From Procreate’s Brush Studio:
“A stroke forms by ‘stamping’ the brush shape over and over again along a path.”
Key parameters:
- Shape: The stamp texture (tip)
- Grain: Texture applied inside the stamp
- Spacing: Gap between stamps (0% = fluid stroke, 100% = dots)
- Jitter: Randomization of position, rotation, size
Traditional GPU implementation:
for each point on stroke path:
1. Calculate stamp position (with spacing)
2. Apply jitter (lateral, linear, rotation)
3. Map pressure → size, opacity
4. Blend stamp texture onto canvas layer
Problem: At high DPI with small spacing, this creates thousands of overlapping alpha-blended quads per stroke—expensive and creates overdraw.
2. Continuous Integration (Modern)
Apoorva Joshi’s research replaces discrete stamps with mathematical integration:
“Rather than repeatedly stamping at discrete positions, treat the brush as continuously slid across the stroke axis.”

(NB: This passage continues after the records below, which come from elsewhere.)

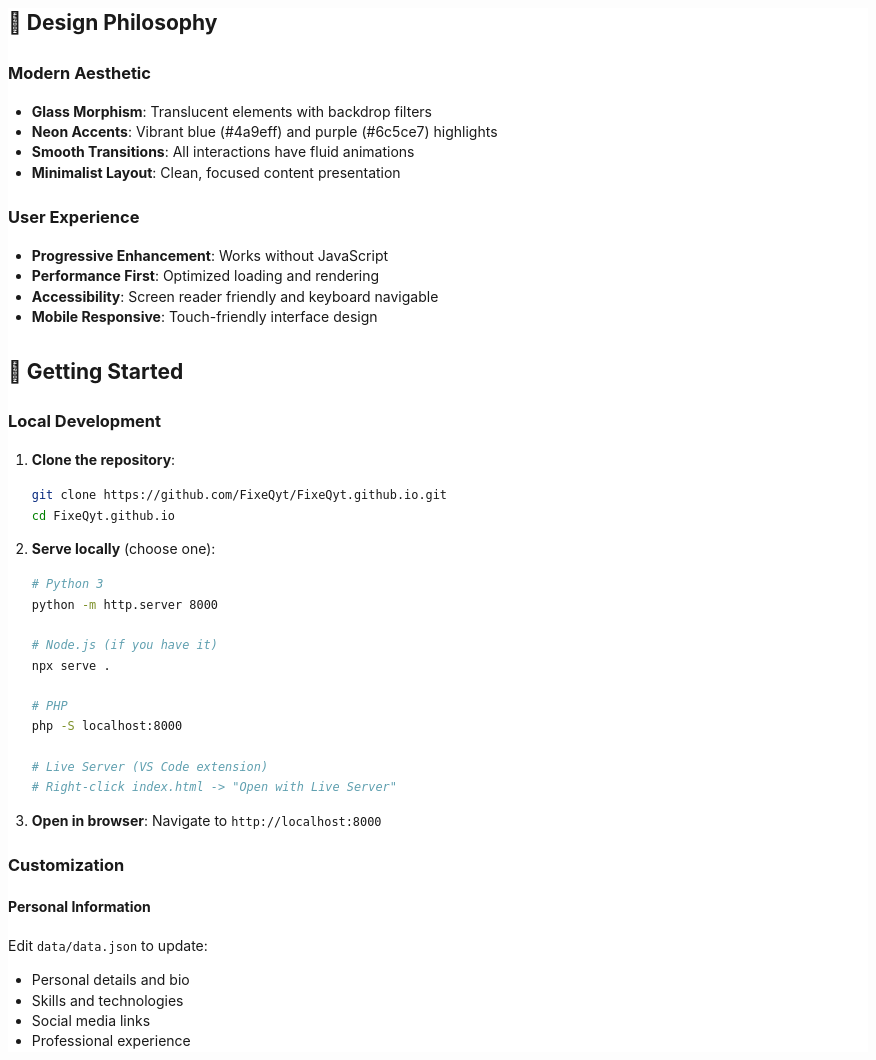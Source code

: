 ## 🎨 **Design Philosophy**

### **Modern Aesthetic**
- **Glass Morphism**: Translucent elements with backdrop filters
- **Neon Accents**: Vibrant blue (#4a9eff) and purple (#6c5ce7) highlights
- **Smooth Transitions**: All interactions have fluid animations
- **Minimalist Layout**: Clean, focused content presentation

### **User Experience**
- **Progressive Enhancement**: Works without JavaScript
- **Performance First**: Optimized loading and rendering
- **Accessibility**: Screen reader friendly and keyboard navigable
- **Mobile Responsive**: Touch-friendly interface design

## 🚀 **Getting Started**

### **Local Development**

1. **Clone the repository**:
   ```bash
   git clone https://github.com/FixeQyt/FixeQyt.github.io.git
   cd FixeQyt.github.io
   ```

2. **Serve locally** (choose one):
   ```bash
   # Python 3
   python -m http.server 8000
   
   # Node.js (if you have it)
   npx serve .
   
   # PHP
   php -S localhost:8000
   
   # Live Server (VS Code extension)
   # Right-click index.html -> "Open with Live Server"
   ```

3. **Open in browser**:
   Navigate to `http://localhost:8000`

### **Customization**

#### **Personal Information**
Edit `data/data.json` to update:
- Personal details and bio
- Skills and technologies
- Social media links
- Professional experience
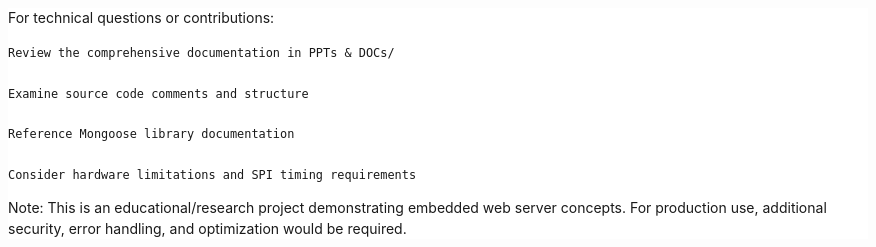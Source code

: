 For technical questions or contributions:

    Review the comprehensive documentation in PPTs & DOCs/

    Examine source code comments and structure

    Reference Mongoose library documentation

    Consider hardware limitations and SPI timing requirements

Note: This is an educational/research project demonstrating embedded web server concepts. For production use, additional security, error handling, and optimization would be required.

For any pixel (X, Y), the intensity is:
α(X,Y) = ∫[X₁ to X₂] f(x, X, Y) dx
Where X₁, X₂ are the leftmost/rightmost stamp centers affecting that pixel.
Advantage: Single quad per stroke, no overdraw, computed entirely in fragment shader.
3. GPU-Accelerated Vector Strokes (Ciallo)
Ciallo (SIGGRAPH 2024) introduces a hybrid vector-raster approach:
“GPU-based rendering techniques for digital painting that bridge the gap between raster and vector stroke representations.”
Three brush types:
- Vanilla strokes: Variable-width polylines, geometry shader tessellation
- Stamp brushes: GPU-computed stamp positions via prefix-sum in compute shader
- Airbrush: Resolution-independent opacity falloff
Key insight from the paper:
“A compute shader can calculate the prefix sum of edge length in parallel. By passing the values into the fragment shader, stamp positions on an edge can be calculated.”
This allows stamp density to vary based on stroke curvature while maintaining vector editability.
Stroke Geometry
Tessellation Approach
For variable-width strokes, the GPU needs triangulated geometry:
Stroke polyline: P₀ ─── P₁ ─── P₂ ─── P₃
│ │ │ │
w₀ w₁ w₂ w₃ (widths from pressure)
Tessellated mesh:
╱‾‾‾‾‾╲
╱ ╲ Expanded to quads perpendicular to stroke direction
╱_________╲ Miter or bevel joins at corners
Two GPU approaches:
- Geometry shader: Creates quads from line segments (desktop only)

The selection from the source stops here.